Jason stood outside, moody and seductive in his long black coat, like a member of the French Resistance who’d fallen out of World War II. Or a rock star who’d appeared in West Virginia to have dinner with a fan.
Because that happened all the time.
She pulled open the door and summoned up her normal speaking voice. Not an easy task when her tongue wanted to loll out of her mouth. “Hello, you’re just in time. Come on in.” She led him up the three stairs to her living room door.

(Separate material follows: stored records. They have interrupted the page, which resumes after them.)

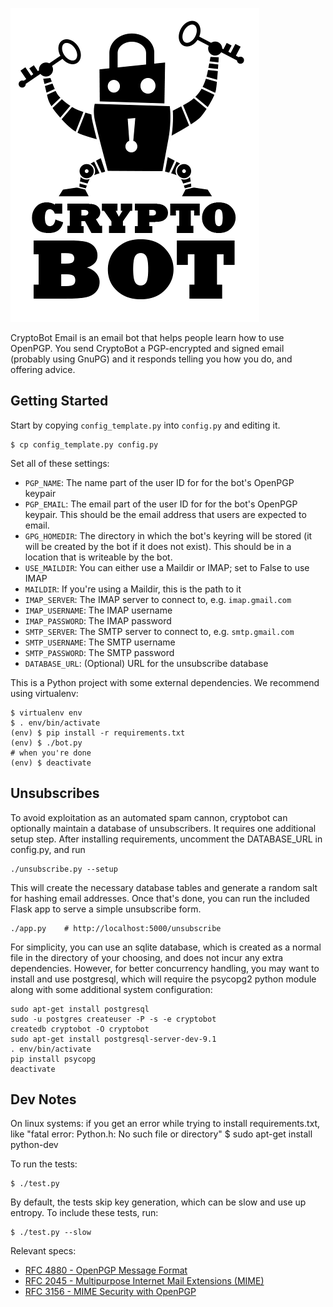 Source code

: ![CryptoBot](/doc/images/cryptobot-large.png)

CryptoBot Email is an email bot that helps people learn how to use OpenPGP. You send CryptoBot a PGP-encrypted and signed email (probably using GnuPG) and it responds telling you how you do, and offering advice.

## Getting Started

Start by copying `config_template.py` into `config.py` and editing it.

    $ cp config_template.py config.py

Set all of these settings:

- `PGP_NAME`: The name part of the user ID for for the bot's OpenPGP keypair
- `PGP_EMAIL`: The email part of the user ID for for the bot's OpenPGP keypair. This should be the email address that users are expected to email.
- `GPG_HOMEDIR`: The directory in which the bot's keyring will be stored (it will be created by the bot if it does not exist). This should be in a location that is writeable by the bot.
- `USE_MAILDIR`: You can either use a Maildir or IMAP; set to False to use IMAP
- `MAILDIR`: If you're using a Maildir, this is the path to it
- `IMAP_SERVER`: The IMAP server to connect to, e.g. `imap.gmail.com`
- `IMAP_USERNAME`: The IMAP username
- `IMAP_PASSWORD`: The IMAP password
- `SMTP_SERVER`: The SMTP server to connect to, e.g. `smtp.gmail.com`
- `SMTP_USERNAME`: The SMTP username
- `SMTP_PASSWORD`: The SMTP password
- `DATABASE_URL`: (Optional) URL for the unsubscribe database


This is a Python project with some external dependencies. We recommend using
virtualenv:

    $ virtualenv env
    $ . env/bin/activate
    (env) $ pip install -r requirements.txt
    (env) $ ./bot.py
    # when you're done
    (env) $ deactivate


## Unsubscribes

To avoid exploitation as an automated spam cannon, cryptobot can optionally
maintain a database of unsubscribers. It requires one additional setup step.
After installing requirements, uncomment the DATABASE_URL in config.py, and
run

```
./unsubscribe.py --setup
```

This will create the necessary database tables and generate a random salt for
hashing email addresses. Once that's done, you can run the included Flask app
to serve a simple unsubscribe form.

```
./app.py    # http://localhost:5000/unsubscribe
```

For simplicity, you can use an sqlite database, which is created as a normal
file in the directory of your choosing, and does not incur any extra
dependencies. However, for better concurrency handling, you may want to install
and use postgresql, which will require the psycopg2 python module along with
some additional system configuration:

```
sudo apt-get install postgresql
sudo -u postgres createuser -P -s -e cryptobot
createdb cryptobot -O cryptobot
sudo apt-get install postgresql-server-dev-9.1
. env/bin/activate
pip install psycopg
deactivate
```


## Dev Notes

On linux systems: if you get an error while trying to install requirements.txt, like "fatal error: Python.h: No such file or directory"
    $ sudo apt-get install python-dev

To run the tests:

    $ ./test.py

By default, the tests skip key generation, which can be slow and use up
entropy. To include these tests, run:

    $ ./test.py --slow

Relevant specs:

* [RFC 4880 - OpenPGP Message Format](http://tools.ietf.org/html/rfc4880)
* [RFC 2045 - Multipurpose Internet Mail Extensions (MIME)](http://tools.ietf.org/html/rfc2045)
* [RFC 3156 - MIME Security with OpenPGP](http://tools.ietf.org/html/rfc3156)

Since she not only lived and worked here, but got stuck inside sometimes for weeks in the winter, the place was very cozy and warm. Dark wood floors, whitewashed walls, and overstuffed burgundy furniture facing the fieldstone fireplace, which she kept blazing most of the winter. Curtains blocked the view of her office. The TV sat where she could see it from the couch, but had a thick film of dust on it because she hadn’t cleaned since she’d come back up the mountain after Christmas. On either side of the TV, bookshelves groaned with books and DVDs. It was nice. Not
MTV Cribs
nice, but nice.
He bypassed all of that and walked straight to the window overlooking the valley. She hadn’t managed to set up her easel yet so there was nothing to block the view.
“Nice view,” he said.
She felt obligated to go stand beside him. Because he was a guest and not because she couldn’t resist the opportunity to be near him. Really.
Beyond her tiny side yard and across the access road, the ground dropped off for about five feet then resumed a more leisurely descent into the valley below. It gave the impression that her cabin was hanging on the edge of the mountain. The town below looked like a miniature in a snow globe, lit by a few lights from street lamps and houses, peaceful and sleepy. Across and down the valley, the new ski lodge did a brisk business, like an illuminated scar on the mountain. She hadn’t minded it until they’d started with the night skiing. Then it ruined her pretty view and kept all the tourists on the slopes in the evenings instead of giving them time to go into town for dinner and shopping.
“Is that a ski lodge?” he asked.
“Yes.” She kept her voice neutral. Finally, she’d found something to counterbalance his appeal. The ski lodge. She didn’t remember any of his press saying he skied, but he might. Or he might be bored enough to take it up over the next two weeks. His rented Caddy wouldn’t look as out of place in their parking lot. “Do you ski?”